(Records provided Opens)

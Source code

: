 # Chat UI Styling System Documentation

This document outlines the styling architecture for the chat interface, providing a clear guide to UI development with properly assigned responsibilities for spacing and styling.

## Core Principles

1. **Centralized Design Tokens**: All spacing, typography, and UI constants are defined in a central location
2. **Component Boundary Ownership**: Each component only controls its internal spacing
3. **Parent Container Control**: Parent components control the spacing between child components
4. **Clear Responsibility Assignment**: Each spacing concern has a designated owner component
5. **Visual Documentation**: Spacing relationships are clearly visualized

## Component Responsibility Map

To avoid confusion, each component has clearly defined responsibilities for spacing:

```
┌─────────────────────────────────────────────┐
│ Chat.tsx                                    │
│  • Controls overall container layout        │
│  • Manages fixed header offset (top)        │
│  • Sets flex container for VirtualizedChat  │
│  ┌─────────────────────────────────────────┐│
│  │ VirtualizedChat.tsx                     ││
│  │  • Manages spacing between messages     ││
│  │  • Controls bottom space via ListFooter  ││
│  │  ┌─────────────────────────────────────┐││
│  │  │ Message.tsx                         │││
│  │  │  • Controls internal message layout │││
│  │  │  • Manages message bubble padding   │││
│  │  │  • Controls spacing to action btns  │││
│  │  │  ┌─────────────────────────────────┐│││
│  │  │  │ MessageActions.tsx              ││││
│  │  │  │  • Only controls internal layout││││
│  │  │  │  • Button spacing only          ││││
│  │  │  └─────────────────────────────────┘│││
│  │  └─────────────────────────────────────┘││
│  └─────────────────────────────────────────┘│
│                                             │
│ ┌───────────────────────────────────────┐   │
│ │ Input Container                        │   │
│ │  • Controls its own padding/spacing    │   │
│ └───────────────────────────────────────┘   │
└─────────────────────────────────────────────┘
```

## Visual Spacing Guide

(Records provided Closes)

Which lines of the data include the string "Responsibility"? Copy each of them.

▶ **Answer for this exercise**
4. **Clear Responsibility Assignment**: Each spacing concern has a designated owner component
## Component Responsibility Map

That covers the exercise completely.